TASK INSTRUCTIONS: Look through the material below and return every line that contains "ddot".

DATASET EXTRACT:
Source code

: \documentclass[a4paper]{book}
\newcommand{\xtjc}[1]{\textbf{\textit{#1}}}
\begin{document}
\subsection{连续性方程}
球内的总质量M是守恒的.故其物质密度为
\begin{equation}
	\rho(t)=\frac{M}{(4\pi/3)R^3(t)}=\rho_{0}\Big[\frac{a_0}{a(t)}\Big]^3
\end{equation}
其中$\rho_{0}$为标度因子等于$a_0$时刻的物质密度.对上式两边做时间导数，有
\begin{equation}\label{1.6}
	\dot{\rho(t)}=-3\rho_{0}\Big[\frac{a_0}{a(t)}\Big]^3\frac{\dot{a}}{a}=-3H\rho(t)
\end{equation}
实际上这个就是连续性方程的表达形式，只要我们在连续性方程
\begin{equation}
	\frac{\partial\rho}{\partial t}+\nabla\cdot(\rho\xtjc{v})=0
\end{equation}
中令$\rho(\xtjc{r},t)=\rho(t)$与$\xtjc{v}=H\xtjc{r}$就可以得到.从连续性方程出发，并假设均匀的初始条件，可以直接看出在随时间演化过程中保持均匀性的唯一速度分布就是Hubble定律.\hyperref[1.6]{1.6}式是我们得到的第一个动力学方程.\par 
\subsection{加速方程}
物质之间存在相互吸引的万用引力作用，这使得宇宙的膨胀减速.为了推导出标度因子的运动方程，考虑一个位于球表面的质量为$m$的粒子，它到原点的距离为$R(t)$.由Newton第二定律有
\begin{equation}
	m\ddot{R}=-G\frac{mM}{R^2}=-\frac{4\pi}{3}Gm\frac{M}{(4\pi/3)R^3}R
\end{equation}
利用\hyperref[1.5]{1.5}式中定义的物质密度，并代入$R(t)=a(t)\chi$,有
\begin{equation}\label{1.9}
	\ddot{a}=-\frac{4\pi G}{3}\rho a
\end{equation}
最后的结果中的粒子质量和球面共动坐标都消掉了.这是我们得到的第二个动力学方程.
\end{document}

* * *

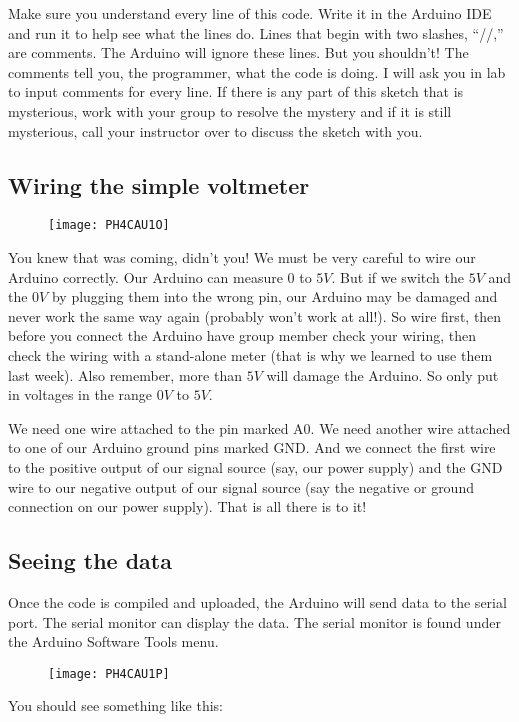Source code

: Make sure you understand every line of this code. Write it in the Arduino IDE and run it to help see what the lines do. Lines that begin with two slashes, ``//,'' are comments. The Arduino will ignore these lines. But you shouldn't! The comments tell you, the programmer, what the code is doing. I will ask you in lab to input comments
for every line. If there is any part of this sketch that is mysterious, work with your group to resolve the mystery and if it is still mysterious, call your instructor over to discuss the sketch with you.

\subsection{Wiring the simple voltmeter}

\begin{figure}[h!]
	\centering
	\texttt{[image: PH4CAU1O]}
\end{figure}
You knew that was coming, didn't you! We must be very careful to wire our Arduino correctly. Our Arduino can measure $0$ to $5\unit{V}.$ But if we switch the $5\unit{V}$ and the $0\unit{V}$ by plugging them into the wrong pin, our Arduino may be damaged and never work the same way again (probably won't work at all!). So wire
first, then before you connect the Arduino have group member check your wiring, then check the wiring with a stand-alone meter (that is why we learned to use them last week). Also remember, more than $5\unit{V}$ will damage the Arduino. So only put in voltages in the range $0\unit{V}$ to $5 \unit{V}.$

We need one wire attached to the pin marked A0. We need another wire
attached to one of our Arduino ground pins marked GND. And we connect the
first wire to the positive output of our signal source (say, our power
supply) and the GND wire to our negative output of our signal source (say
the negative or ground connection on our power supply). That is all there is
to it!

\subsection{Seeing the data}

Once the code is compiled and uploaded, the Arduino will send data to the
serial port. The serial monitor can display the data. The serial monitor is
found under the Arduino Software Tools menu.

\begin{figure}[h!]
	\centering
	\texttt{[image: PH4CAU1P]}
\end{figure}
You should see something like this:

RESPONSE:
	m\ddot{R}=-G\frac{mM}{R^2}=-\frac{4\pi}{3}Gm\frac{M}{(4\pi/3)R^3}R
	\ddot{a}=-\frac{4\pi G}{3}\rho a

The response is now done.